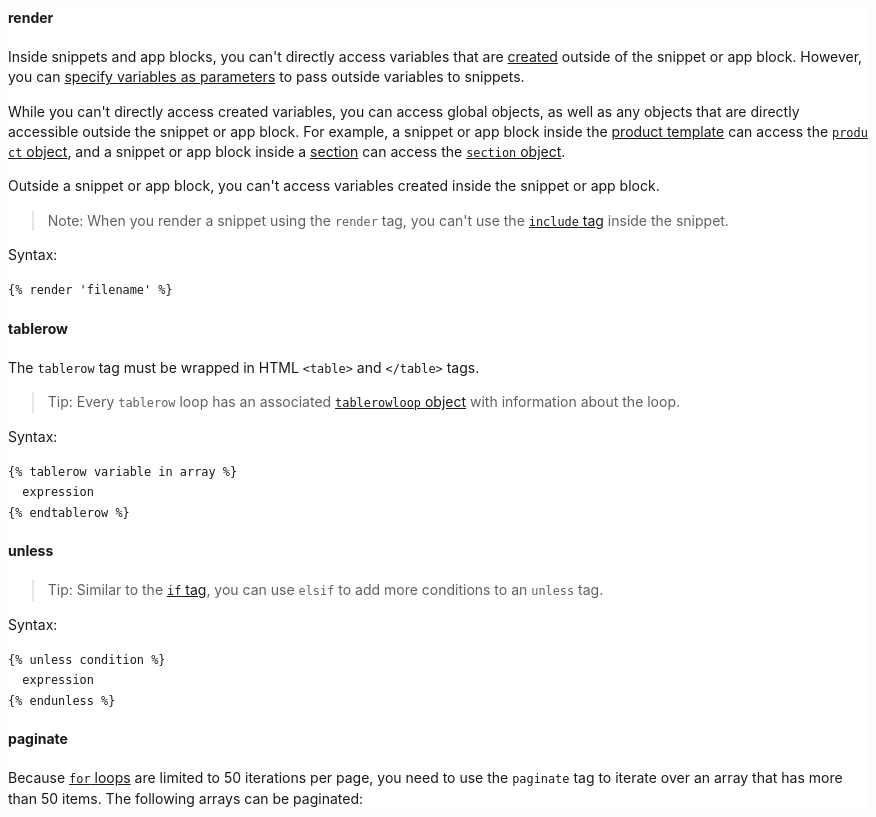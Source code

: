 #### render
Inside snippets and app blocks, you can't directly access variables that are [created](https://shopify.dev/docs/api/liquid/tags/variable-tags) outside
of the snippet or app block. However, you can [specify variables as parameters](https://shopify.dev/docs/api/liquid/tags/render#render-passing-variables-to-a-snippet)
to pass outside variables to snippets.

While you can't directly access created variables, you can access global objects, as well as any objects that are
directly accessible outside the snippet or app block. For example, a snippet or app block inside the [product template](/themes/architecture/templates/product)
can access the [`product` object](https://shopify.dev/docs/api/liquid/objects/product), and a snippet or app block inside a [section](/themes/architecture/sections)
can access the [`section` object](https://shopify.dev/docs/api/liquid/objects/section).

Outside a snippet or app block, you can't access variables created inside the snippet or app block.

> Note:
> When you render a snippet using the `render` tag, you can't use the [`include` tag](https://shopify.dev/docs/api/liquid/tags/include)
> inside the snippet.


Syntax:
```
{% render 'filename' %}
```

#### tablerow
The `tablerow` tag must be wrapped in HTML `<table>` and `</table>` tags.

> Tip:
> Every `tablerow` loop has an associated [`tablerowloop` object](https://shopify.dev/docs/api/liquid/objects/tablerowloop) with information about the loop.


Syntax:
```
{% tablerow variable in array %}
  expression
{% endtablerow %}
```

#### unless
> Tip:
> Similar to the [`if` tag](https://shopify.dev/docs/api/liquid/tags/if), you can use `elsif` to add more conditions to an `unless` tag.


Syntax:
```
{% unless condition %}
  expression
{% endunless %}
```

#### paginate
Because [`for` loops](https://shopify.dev/docs/api/liquid/tags/for) are limited to 50 iterations per page, you need to use the `paginate` tag to
iterate over an array that has more than 50 items. The following arrays can be paginated:
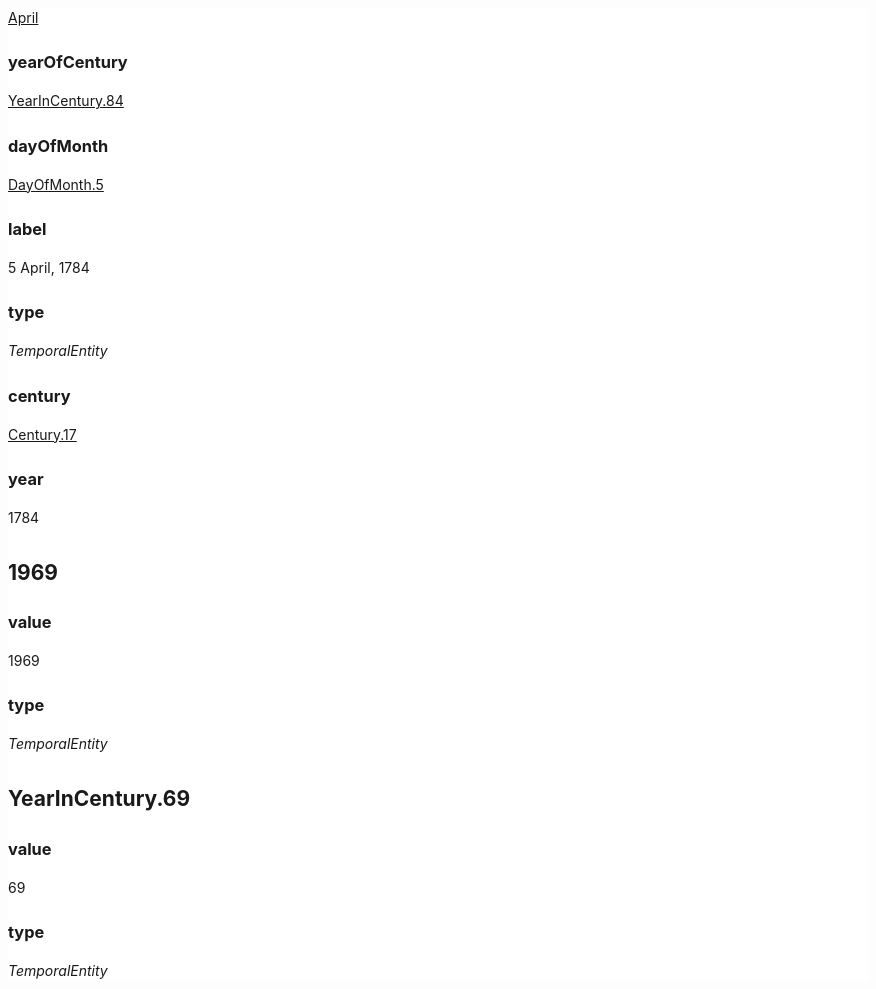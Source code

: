 
[April](#April)

### yearOfCentury


[YearInCentury.84](#YearInCentury.84)

### dayOfMonth


[DayOfMonth.5](#DayOfMonth.5)

### label


5 April, 1784

### type


*TemporalEntity*

### century


[Century.17](#Century.17)

### year


1784

## 1969

### value


1969

### type


*TemporalEntity*

## YearInCentury.69

### value


69

### type


*TemporalEntity*
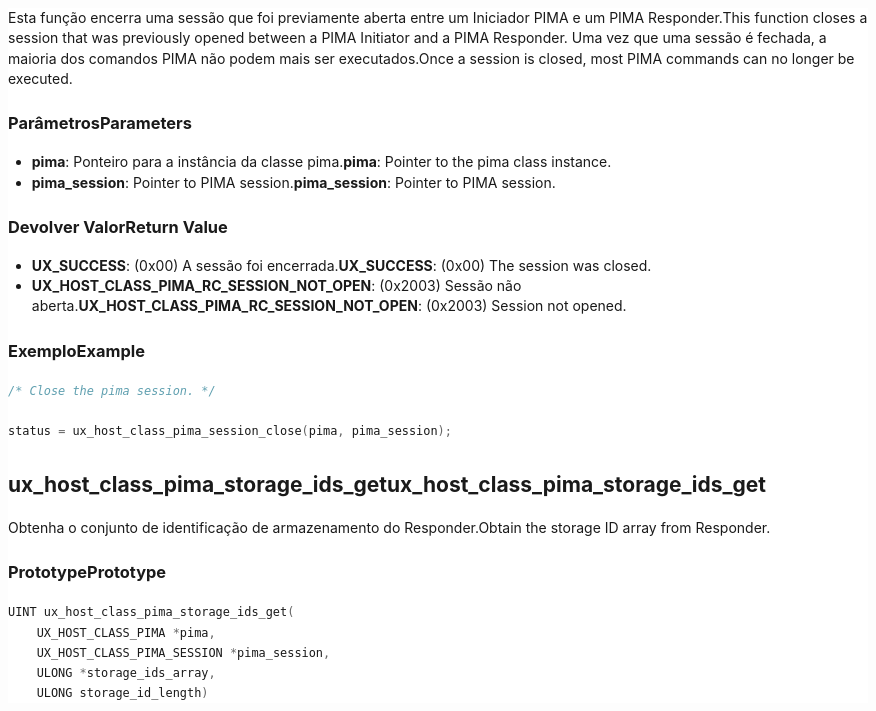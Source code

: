 <span data-ttu-id="72c82-319">Esta função encerra uma sessão que foi previamente aberta entre um Iniciador PIMA e um PIMA Responder.</span><span class="sxs-lookup"><span data-stu-id="72c82-319">This function closes a session that was previously opened between a PIMA Initiator and a PIMA Responder.</span></span> <span data-ttu-id="72c82-320">Uma vez que uma sessão é fechada, a maioria dos comandos PIMA não podem mais ser executados.</span><span class="sxs-lookup"><span data-stu-id="72c82-320">Once a session is closed, most PIMA commands can no longer be executed.</span></span>

### <a name="parameters"></a><span data-ttu-id="72c82-321">Parâmetros</span><span class="sxs-lookup"><span data-stu-id="72c82-321">Parameters</span></span>

- <span data-ttu-id="72c82-322">**pima**: Ponteiro para a instância da classe pima.</span><span class="sxs-lookup"><span data-stu-id="72c82-322">**pima**: Pointer to the pima class instance.</span></span>
- <span data-ttu-id="72c82-323">**pima_session**: Pointer to PIMA session.</span><span class="sxs-lookup"><span data-stu-id="72c82-323">**pima_session**: Pointer to PIMA session.</span></span>

### <a name="return-value"></a><span data-ttu-id="72c82-324">Devolver Valor</span><span class="sxs-lookup"><span data-stu-id="72c82-324">Return Value</span></span>

- <span data-ttu-id="72c82-325">**UX_SUCCESS**: (0x00) A sessão foi encerrada.</span><span class="sxs-lookup"><span data-stu-id="72c82-325">**UX_SUCCESS**: (0x00) The session was closed.</span></span>
- <span data-ttu-id="72c82-326">**UX_HOST_CLASS_PIMA_RC_SESSION_NOT_OPEN**: (0x2003) Sessão não aberta.</span><span class="sxs-lookup"><span data-stu-id="72c82-326">**UX_HOST_CLASS_PIMA_RC_SESSION_NOT_OPEN**: (0x2003) Session not opened.</span></span>

### <a name="example"></a><span data-ttu-id="72c82-327">Exemplo</span><span class="sxs-lookup"><span data-stu-id="72c82-327">Example</span></span>

```C
/* Close the pima session. */

status = ux_host_class_pima_session_close(pima, pima_session);
```

## <a name="ux_host_class_pima_storage_ids_get"></a><span data-ttu-id="72c82-328">ux_host_class_pima_storage_ids_get</span><span class="sxs-lookup"><span data-stu-id="72c82-328">ux_host_class_pima_storage_ids_get</span></span>

<span data-ttu-id="72c82-329">Obtenha o conjunto de identificação de armazenamento do Responder.</span><span class="sxs-lookup"><span data-stu-id="72c82-329">Obtain the storage ID array from Responder.</span></span>

### <a name="prototype"></a><span data-ttu-id="72c82-330">Prototype</span><span class="sxs-lookup"><span data-stu-id="72c82-330">Prototype</span></span>

```C
UINT ux_host_class_pima_storage_ids_get(
    UX_HOST_CLASS_PIMA *pima,
    UX_HOST_CLASS_PIMA_SESSION *pima_session,
    ULONG *storage_ids_array,
    ULONG storage_id_length)
```
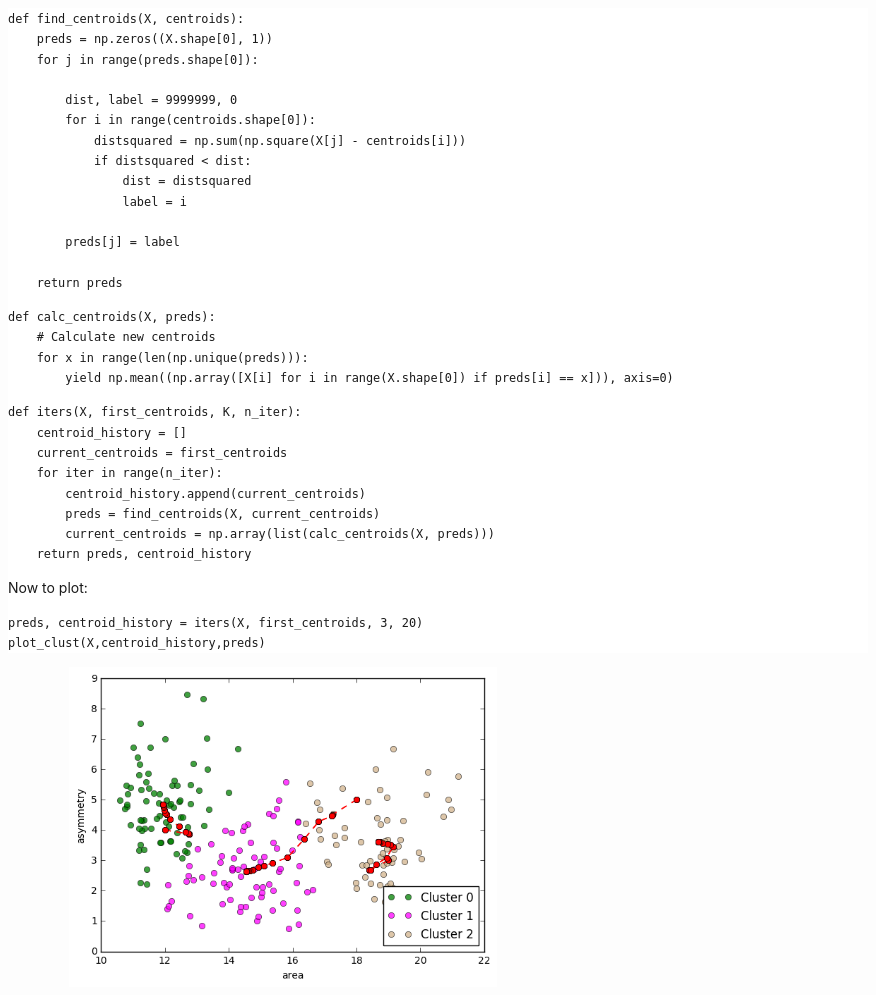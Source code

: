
 ```
def find_centroids(X, centroids):
    preds = np.zeros((X.shape[0], 1))
    for j in range(preds.shape[0]):

        dist, label = 9999999, 0
        for i in range(centroids.shape[0]):
            distsquared = np.sum(np.square(X[j] - centroids[i]))
            if distsquared < dist:
                dist = distsquared
                label = i

        preds[j] = label

    return preds
```

```
def calc_centroids(X, preds):
    # Calculate new centroids
    for x in range(len(np.unique(preds))):
        yield np.mean((np.array([X[i] for i in range(X.shape[0]) if preds[i] == x])), axis=0)
```

```
def iters(X, first_centroids, K, n_iter):
    centroid_history = []
    current_centroids = first_centroids
    for iter in range(n_iter):
        centroid_history.append(current_centroids)
        preds = find_centroids(X, current_centroids)
        current_centroids = np.array(list(calc_centroids(X, preds)))
    return preds, centroid_history
```

Now to plot:

```
preds, centroid_history = iters(X, first_centroids, 3, 20)
plot_clust(X,centroid_history,preds)
```

<img style="float: left;" src="/assets/images/centroid.png" width="550" height="320">


[^1]: k-means always converges by definition. see [proof](https://homepages.warwick.ac.uk/~masfk/Gamma_Convergence_of_k-Means.pdf).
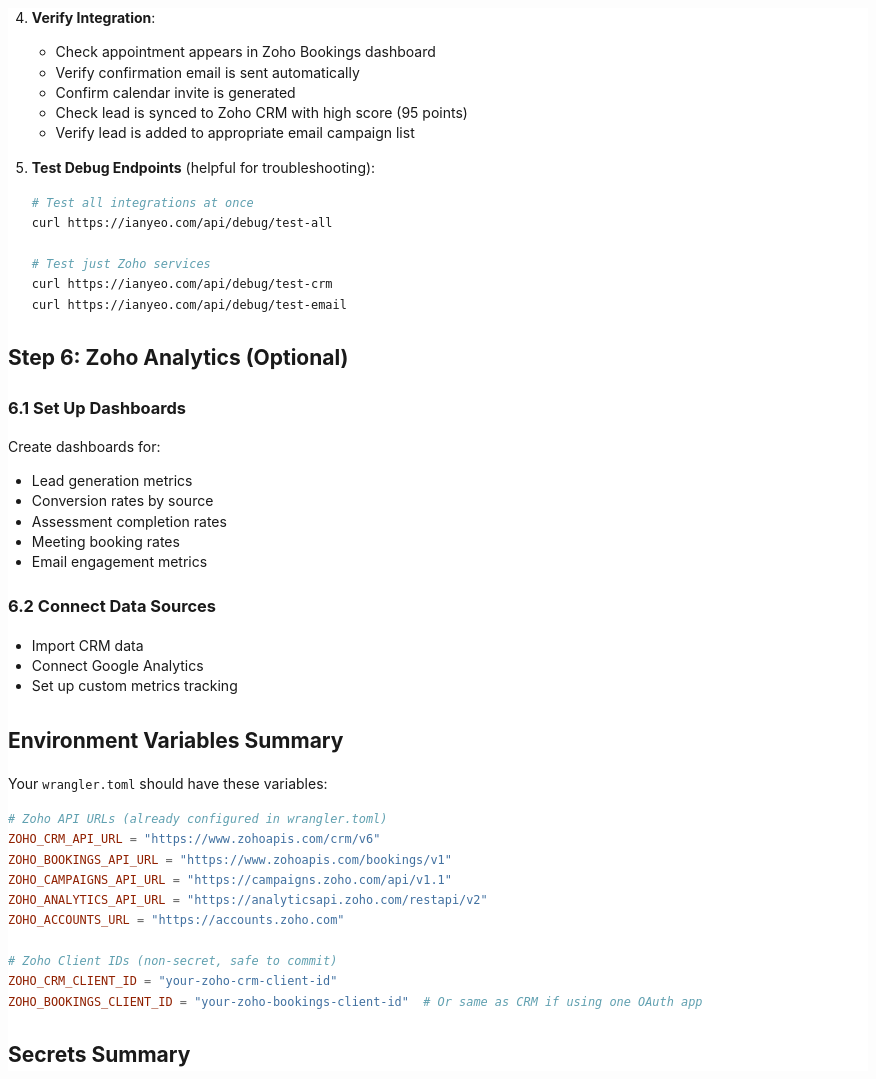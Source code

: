 4. **Verify Integration**:
   - Check appointment appears in Zoho Bookings dashboard
   - Verify confirmation email is sent automatically
   - Confirm calendar invite is generated
   - Check lead is synced to Zoho CRM with high score (95 points)
   - Verify lead is added to appropriate email campaign list

5. **Test Debug Endpoints** (helpful for troubleshooting):
   ```bash
   # Test all integrations at once
   curl https://ianyeo.com/api/debug/test-all
   
   # Test just Zoho services
   curl https://ianyeo.com/api/debug/test-crm
   curl https://ianyeo.com/api/debug/test-email
   ```

## Step 6: Zoho Analytics (Optional)

### 6.1 Set Up Dashboards
Create dashboards for:
- Lead generation metrics
- Conversion rates by source
- Assessment completion rates
- Meeting booking rates
- Email engagement metrics

### 6.2 Connect Data Sources
- Import CRM data
- Connect Google Analytics
- Set up custom metrics tracking

## Environment Variables Summary

Your `wrangler.toml` should have these variables:

```toml
# Zoho API URLs (already configured in wrangler.toml)
ZOHO_CRM_API_URL = "https://www.zohoapis.com/crm/v6"
ZOHO_BOOKINGS_API_URL = "https://www.zohoapis.com/bookings/v1"  
ZOHO_CAMPAIGNS_API_URL = "https://campaigns.zoho.com/api/v1.1"
ZOHO_ANALYTICS_API_URL = "https://analyticsapi.zoho.com/restapi/v2"
ZOHO_ACCOUNTS_URL = "https://accounts.zoho.com"

# Zoho Client IDs (non-secret, safe to commit)
ZOHO_CRM_CLIENT_ID = "your-zoho-crm-client-id"
ZOHO_BOOKINGS_CLIENT_ID = "your-zoho-bookings-client-id"  # Or same as CRM if using one OAuth app
```

## Secrets Summary
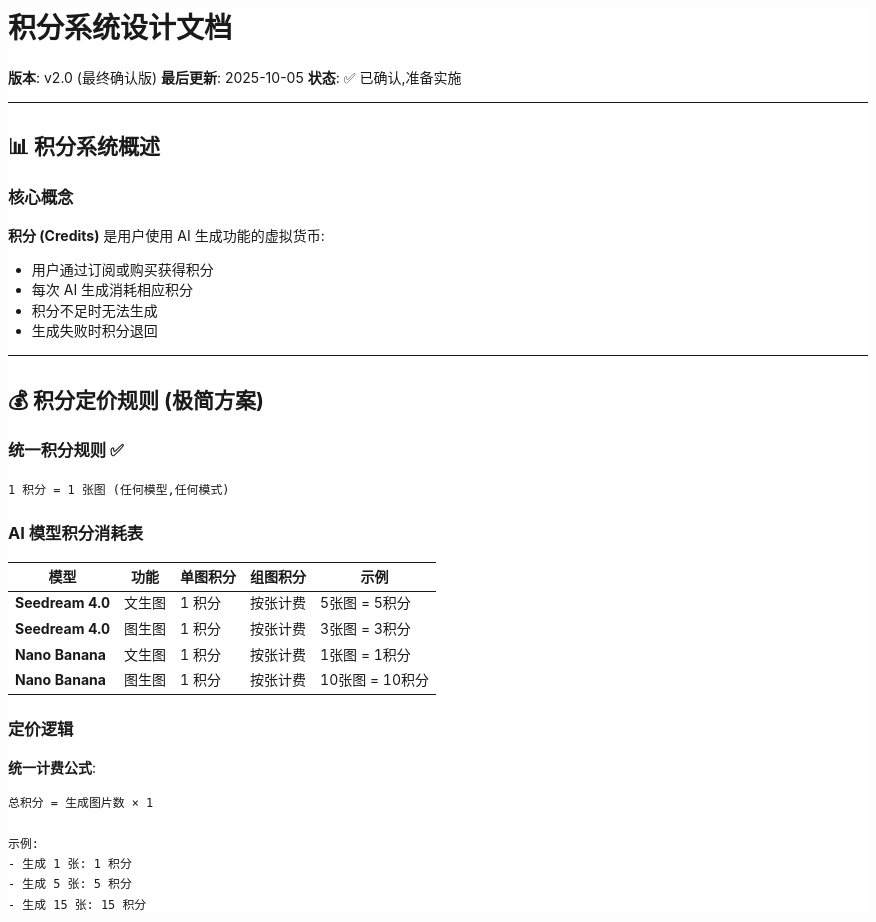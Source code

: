 # 积分系统设计文档

**版本**: v2.0 (最终确认版)
**最后更新**: 2025-10-05
**状态**: ✅ 已确认,准备实施

---

## 📊 积分系统概述

### 核心概念

**积分 (Credits)** 是用户使用 AI 生成功能的虚拟货币:
- 用户通过订阅或购买获得积分
- 每次 AI 生成消耗相应积分
- 积分不足时无法生成
- 生成失败时积分退回

---

## 💰 积分定价规则 (极简方案)

### 统一积分规则 ✅

```
1 积分 = 1 张图 (任何模型,任何模式)
```

### AI 模型积分消耗表

| 模型 | 功能 | 单图积分 | 组图积分 | 示例 |
|------|------|---------|---------|------|
| **Seedream 4.0** | 文生图 | 1 积分 | 按张计费 | 5张图 = 5积分 |
| **Seedream 4.0** | 图生图 | 1 积分 | 按张计费 | 3张图 = 3积分 |
| **Nano Banana** | 文生图 | 1 积分 | 按张计费 | 1张图 = 1积分 |
| **Nano Banana** | 图生图 | 1 积分 | 按张计费 | 10张图 = 10积分 |

### 定价逻辑

**统一计费公式**:
```
总积分 = 生成图片数 × 1

示例:
- 生成 1 张: 1 积分
- 生成 5 张: 5 积分
- 生成 15 张: 15 积分
```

(Problem to solve)
The line containing "inside a [section](/themes/architecture/sections)" marks the end: transcribe every line from the start of the listing up to and including it, minus the pictures.

(Solution to the problem)
Source code

: #### render
Inside snippets and app blocks, you can't directly access variables that are [created](https://shopify.dev/docs/api/liquid/tags/variable-tags) outside
of the snippet or app block. However, you can [specify variables as parameters](https://shopify.dev/docs/api/liquid/tags/render#render-passing-variables-to-a-snippet)
to pass outside variables to snippets.

While you can't directly access created variables, you can access global objects, as well as any objects that are
directly accessible outside the snippet or app block. For example, a snippet or app block inside the [product template](/themes/architecture/templates/product)
can access the [`product` object](https://shopify.dev/docs/api/liquid/objects/product), and a snippet or app block inside a [section](/themes/architecture/sections)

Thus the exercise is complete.